One of the peculiarities of movies as a mass medium is that what the di­rectors luxuriate in—and what we love to look at—has so often been held up as an example of vice. Except for the sophisticated comedies of the past and occasional thrillers about classy crooks, we get most of our views of el­egance under the guise of condemnation. Our desire for grace and seduc­tive opulence is innocent, I think, except to prigs, so when it s satisfied by movies about Fascism or decadence we get uncomfortable, because our own enjoyment is turned against us. One wants modern directors to be able to use the extravagant emotional possibilities of the screen without falling into the De Mille—Fellini moralistic bag. There are some sequences in The Conformist that suggest the moralistic extremism of The Damned—that party of the blind, for example, and the blue light on Trintignant’s and Sanda’s faces in the cloakroom of a ballet school.

The old puritanism imposed on moviemakers is now compounded by the puritanism of the left which coerces filmmakers into a basically hypocrit­ical position: they begin to deny the very feelings that brought them to mov­ies in the first place. The democratic impulse that informed the earliest screen masterpieces was to use the new medium to make available to all what had been available, through previous art forms, only to the rich and aristocratic. It was the dream of a universalization of the best work that could be done. As this dream became corrupted by mass culture produced for the lowest common denominator, the young filmmakers had to fight to free themselves from mass culture, and the fervor of the earlier democratic spirit was lost. Most young American filmmakers, in college and after, now think of themselves as artists in the same way American poets or painters do—and the poets have long since abandoned Whitman’s dream of the great American audience.
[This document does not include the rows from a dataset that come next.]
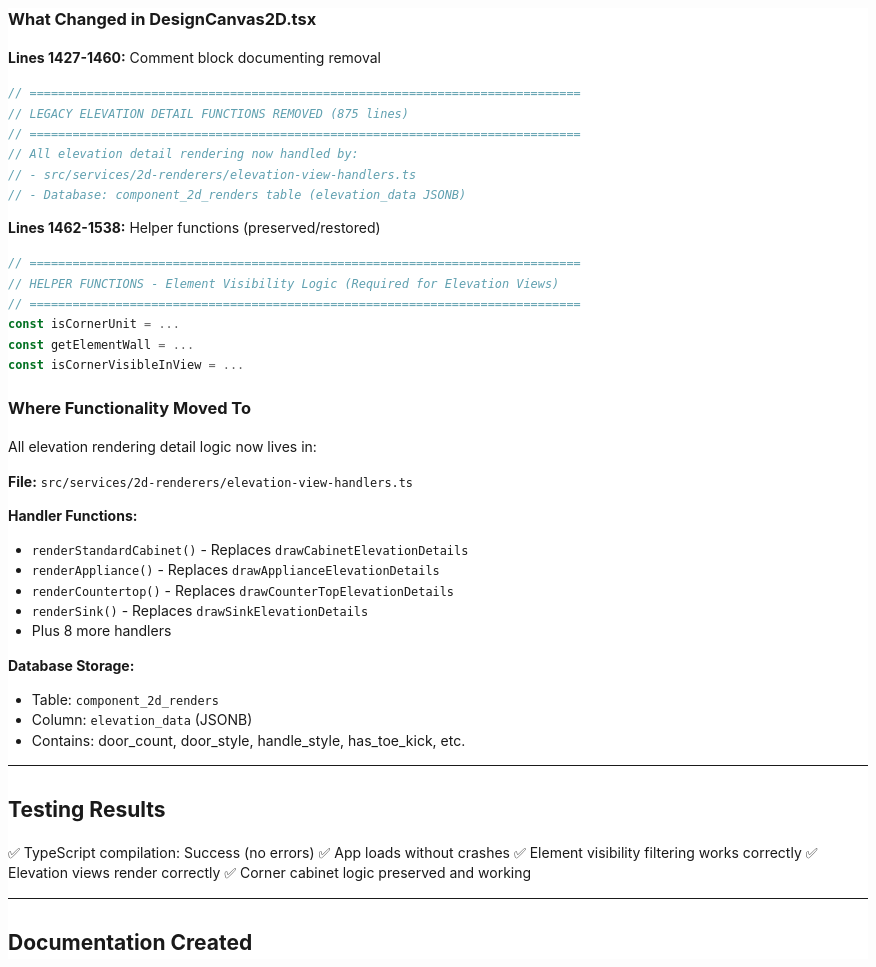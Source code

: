 ### What Changed in DesignCanvas2D.tsx

**Lines 1427-1460:** Comment block documenting removal
```typescript
// =============================================================================
// LEGACY ELEVATION DETAIL FUNCTIONS REMOVED (875 lines)
// =============================================================================
// All elevation detail rendering now handled by:
// - src/services/2d-renderers/elevation-view-handlers.ts
// - Database: component_2d_renders table (elevation_data JSONB)
```

**Lines 1462-1538:** Helper functions (preserved/restored)
```typescript
// =============================================================================
// HELPER FUNCTIONS - Element Visibility Logic (Required for Elevation Views)
// =============================================================================
const isCornerUnit = ...
const getElementWall = ...
const isCornerVisibleInView = ...
```

### Where Functionality Moved To

All elevation rendering detail logic now lives in:

**File:** `src/services/2d-renderers/elevation-view-handlers.ts`

**Handler Functions:**
- `renderStandardCabinet()` - Replaces `drawCabinetElevationDetails`
- `renderAppliance()` - Replaces `drawApplianceElevationDetails`
- `renderCountertop()` - Replaces `drawCounterTopElevationDetails`
- `renderSink()` - Replaces `drawSinkElevationDetails`
- Plus 8 more handlers

**Database Storage:**
- Table: `component_2d_renders`
- Column: `elevation_data` (JSONB)
- Contains: door_count, door_style, handle_style, has_toe_kick, etc.

---

## Testing Results

✅ TypeScript compilation: Success (no errors)
✅ App loads without crashes
✅ Element visibility filtering works correctly
✅ Elevation views render correctly
✅ Corner cabinet logic preserved and working

---

## Documentation Created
Filmmakers often talk as if it were proof of their virtue that they think in terms of a minority art. American movies have now reached just about the place the American theatre did a decade or so back, when, except for the rare big hits, it had dwindled into a medium for the few.

The radicalized young are often the most antidemocratic culturally, and they push radical filmmakers to the point where no one can enjoy their work. Any work that is enjoyable is said to be counter-revolutionary. The ef­fect may be to destroy the most gifted filmmakers (who are also—not alto­gether coincidentally—mostly left) unless the young left develops some tolerance for what the pleasures of art can mean to people. These issues become central when one considers a Bertolucci film, because his feeling for the sensuous surfaces of life suggests the revelatory abandon of the Russian film poet Dovzhenko. If anyone can be called a born moviemaker, it s Bertolucci. Thus far, he is the only young moviemaker who suggests that he may have the ability of a Griffith to transport us imaginatively into other pe­riods of history—and without this talent movies would be even more impoverished than they are. The words that come to mind in connection with his work—sweeping, operatic, and so on—describe the talents of the kind of moviemaker who has the potential for widening out the appeal of movies once again. But movies—the great sensual medium—are still stuck with the idea that sensuality is decadent.